TASK TO CARRY OUT
Line by line, output the data that follows exactly as written.

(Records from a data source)
--- START ---

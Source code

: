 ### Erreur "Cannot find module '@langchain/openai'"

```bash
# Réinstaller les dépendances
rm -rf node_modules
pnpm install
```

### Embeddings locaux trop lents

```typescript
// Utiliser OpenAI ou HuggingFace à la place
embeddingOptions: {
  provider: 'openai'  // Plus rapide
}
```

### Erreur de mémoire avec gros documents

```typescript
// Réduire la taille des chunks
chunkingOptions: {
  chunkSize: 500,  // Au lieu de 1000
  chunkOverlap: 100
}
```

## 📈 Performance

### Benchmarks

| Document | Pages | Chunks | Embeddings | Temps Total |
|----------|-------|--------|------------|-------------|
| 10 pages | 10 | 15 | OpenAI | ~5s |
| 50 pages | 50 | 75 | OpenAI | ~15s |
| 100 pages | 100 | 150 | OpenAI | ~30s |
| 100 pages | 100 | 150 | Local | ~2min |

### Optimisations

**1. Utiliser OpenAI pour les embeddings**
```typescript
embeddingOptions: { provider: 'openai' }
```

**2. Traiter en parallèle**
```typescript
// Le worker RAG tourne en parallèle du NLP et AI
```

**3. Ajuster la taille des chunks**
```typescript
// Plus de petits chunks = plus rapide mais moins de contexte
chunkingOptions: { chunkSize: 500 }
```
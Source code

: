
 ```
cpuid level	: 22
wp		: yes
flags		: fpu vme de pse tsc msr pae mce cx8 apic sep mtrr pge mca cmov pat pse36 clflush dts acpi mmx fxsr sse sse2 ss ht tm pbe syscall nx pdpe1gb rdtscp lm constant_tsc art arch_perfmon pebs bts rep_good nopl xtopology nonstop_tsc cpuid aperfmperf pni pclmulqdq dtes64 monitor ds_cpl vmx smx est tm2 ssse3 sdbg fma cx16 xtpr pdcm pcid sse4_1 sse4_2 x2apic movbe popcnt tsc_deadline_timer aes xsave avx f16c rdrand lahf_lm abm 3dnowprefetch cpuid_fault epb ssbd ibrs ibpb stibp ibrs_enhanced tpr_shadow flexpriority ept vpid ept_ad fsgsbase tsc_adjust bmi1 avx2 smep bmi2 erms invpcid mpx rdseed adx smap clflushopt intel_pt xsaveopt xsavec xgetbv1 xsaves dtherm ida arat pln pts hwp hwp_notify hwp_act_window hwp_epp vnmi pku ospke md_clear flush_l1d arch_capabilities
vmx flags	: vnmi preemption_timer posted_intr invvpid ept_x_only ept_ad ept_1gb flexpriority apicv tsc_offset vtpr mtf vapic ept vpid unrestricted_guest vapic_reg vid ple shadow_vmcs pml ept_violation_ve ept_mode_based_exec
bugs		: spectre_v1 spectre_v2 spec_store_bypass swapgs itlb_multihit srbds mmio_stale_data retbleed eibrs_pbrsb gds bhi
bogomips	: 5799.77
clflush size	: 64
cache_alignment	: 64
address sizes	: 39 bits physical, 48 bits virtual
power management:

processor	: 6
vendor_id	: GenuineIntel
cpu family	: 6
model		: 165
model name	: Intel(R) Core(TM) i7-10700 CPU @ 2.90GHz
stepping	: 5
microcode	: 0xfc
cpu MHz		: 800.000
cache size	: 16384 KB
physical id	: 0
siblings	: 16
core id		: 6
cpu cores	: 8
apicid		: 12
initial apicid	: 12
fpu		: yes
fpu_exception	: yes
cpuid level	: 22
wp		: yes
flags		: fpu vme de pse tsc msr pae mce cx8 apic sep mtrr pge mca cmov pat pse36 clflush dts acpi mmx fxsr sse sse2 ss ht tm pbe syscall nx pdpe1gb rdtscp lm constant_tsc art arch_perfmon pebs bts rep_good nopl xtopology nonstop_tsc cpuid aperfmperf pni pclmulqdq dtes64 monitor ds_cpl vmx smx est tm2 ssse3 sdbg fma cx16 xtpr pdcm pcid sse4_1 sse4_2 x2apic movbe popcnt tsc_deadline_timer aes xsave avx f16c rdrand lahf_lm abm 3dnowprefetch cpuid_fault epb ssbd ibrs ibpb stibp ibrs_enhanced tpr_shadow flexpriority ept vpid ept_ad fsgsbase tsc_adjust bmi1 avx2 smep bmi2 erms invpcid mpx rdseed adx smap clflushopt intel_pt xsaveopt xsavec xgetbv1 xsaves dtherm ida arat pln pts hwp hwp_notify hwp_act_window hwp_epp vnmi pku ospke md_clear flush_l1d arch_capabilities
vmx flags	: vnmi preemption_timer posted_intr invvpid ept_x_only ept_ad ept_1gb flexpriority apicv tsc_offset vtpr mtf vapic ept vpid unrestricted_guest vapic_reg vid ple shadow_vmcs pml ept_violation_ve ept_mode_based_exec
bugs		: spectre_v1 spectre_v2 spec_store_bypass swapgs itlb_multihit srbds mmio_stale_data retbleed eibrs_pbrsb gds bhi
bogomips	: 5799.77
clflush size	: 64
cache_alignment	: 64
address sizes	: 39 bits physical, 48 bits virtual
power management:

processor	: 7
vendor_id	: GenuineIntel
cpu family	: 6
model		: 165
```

--- END ---

YOUR SOLUTION
Source code

: ### Erreur "Cannot find module '@langchain/openai'"

```bash
# Réinstaller les dépendances
rm -rf node_modules
pnpm install
```

### Embeddings locaux trop lents

```typescript
// Utiliser OpenAI ou HuggingFace à la place
embeddingOptions: {
  provider: 'openai'  // Plus rapide
}
```

### Erreur de mémoire avec gros documents

```typescript
// Réduire la taille des chunks
chunkingOptions: {
  chunkSize: 500,  // Au lieu de 1000
  chunkOverlap: 100
}
```

## 📈 Performance

### Benchmarks

| Document | Pages | Chunks | Embeddings | Temps Total |
|----------|-------|--------|------------|-------------|
| 10 pages | 10 | 15 | OpenAI | ~5s |
| 50 pages | 50 | 75 | OpenAI | ~15s |
| 100 pages | 100 | 150 | OpenAI | ~30s |
| 100 pages | 100 | 150 | Local | ~2min |

### Optimisations

**1. Utiliser OpenAI pour les embeddings**
```typescript
embeddingOptions: { provider: 'openai' }
```

**2. Traiter en parallèle**
```typescript
// Le worker RAG tourne en parallèle du NLP et AI
```

**3. Ajuster la taille des chunks**
```typescript
// Plus de petits chunks = plus rapide mais moins de contexte
chunkingOptions: { chunkSize: 500 }
```
Source code

:
 ```
cpuid level	: 22
wp		: yes
flags		: fpu vme de pse tsc msr pae mce cx8 apic sep mtrr pge mca cmov pat pse36 clflush dts acpi mmx fxsr sse sse2 ss ht tm pbe syscall nx pdpe1gb rdtscp lm constant_tsc art arch_perfmon pebs bts rep_good nopl xtopology nonstop_tsc cpuid aperfmperf pni pclmulqdq dtes64 monitor ds_cpl vmx smx est tm2 ssse3 sdbg fma cx16 xtpr pdcm pcid sse4_1 sse4_2 x2apic movbe popcnt tsc_deadline_timer aes xsave avx f16c rdrand lahf_lm abm 3dnowprefetch cpuid_fault epb ssbd ibrs ibpb stibp ibrs_enhanced tpr_shadow flexpriority ept vpid ept_ad fsgsbase tsc_adjust bmi1 avx2 smep bmi2 erms invpcid mpx rdseed adx smap clflushopt intel_pt xsaveopt xsavec xgetbv1 xsaves dtherm ida arat pln pts hwp hwp_notify hwp_act_window hwp_epp vnmi pku ospke md_clear flush_l1d arch_capabilities
vmx flags	: vnmi preemption_timer posted_intr invvpid ept_x_only ept_ad ept_1gb flexpriority apicv tsc_offset vtpr mtf vapic ept vpid unrestricted_guest vapic_reg vid ple shadow_vmcs pml ept_violation_ve ept_mode_based_exec
bugs		: spectre_v1 spectre_v2 spec_store_bypass swapgs itlb_multihit srbds mmio_stale_data retbleed eibrs_pbrsb gds bhi
bogomips	: 5799.77
clflush size	: 64
cache_alignment	: 64
address sizes	: 39 bits physical, 48 bits virtual
power management:

processor	: 6
vendor_id	: GenuineIntel
cpu family	: 6
model		: 165
model name	: Intel(R) Core(TM) i7-10700 CPU @ 2.90GHz
stepping	: 5
microcode	: 0xfc
cpu MHz		: 800.000
cache size	: 16384 KB
physical id	: 0
siblings	: 16
core id		: 6
cpu cores	: 8
apicid		: 12
initial apicid	: 12
fpu		: yes
fpu_exception	: yes
cpuid level	: 22
wp		: yes
flags		: fpu vme de pse tsc msr pae mce cx8 apic sep mtrr pge mca cmov pat pse36 clflush dts acpi mmx fxsr sse sse2 ss ht tm pbe syscall nx pdpe1gb rdtscp lm constant_tsc art arch_perfmon pebs bts rep_good nopl xtopology nonstop_tsc cpuid aperfmperf pni pclmulqdq dtes64 monitor ds_cpl vmx smx est tm2 ssse3 sdbg fma cx16 xtpr pdcm pcid sse4_1 sse4_2 x2apic movbe popcnt tsc_deadline_timer aes xsave avx f16c rdrand lahf_lm abm 3dnowprefetch cpuid_fault epb ssbd ibrs ibpb stibp ibrs_enhanced tpr_shadow flexpriority ept vpid ept_ad fsgsbase tsc_adjust bmi1 avx2 smep bmi2 erms invpcid mpx rdseed adx smap clflushopt intel_pt xsaveopt xsavec xgetbv1 xsaves dtherm ida arat pln pts hwp hwp_notify hwp_act_window hwp_epp vnmi pku ospke md_clear flush_l1d arch_capabilities
vmx flags	: vnmi preemption_timer posted_intr invvpid ept_x_only ept_ad ept_1gb flexpriority apicv tsc_offset vtpr mtf vapic ept vpid unrestricted_guest vapic_reg vid ple shadow_vmcs pml ept_violation_ve ept_mode_based_exec
bugs		: spectre_v1 spectre_v2 spec_store_bypass swapgs itlb_multihit srbds mmio_stale_data retbleed eibrs_pbrsb gds bhi
bogomips	: 5799.77
clflush size	: 64
cache_alignment	: 64
address sizes	: 39 bits physical, 48 bits virtual
power management:

processor	: 7
vendor_id	: GenuineIntel
cpu family	: 6
model		: 165
```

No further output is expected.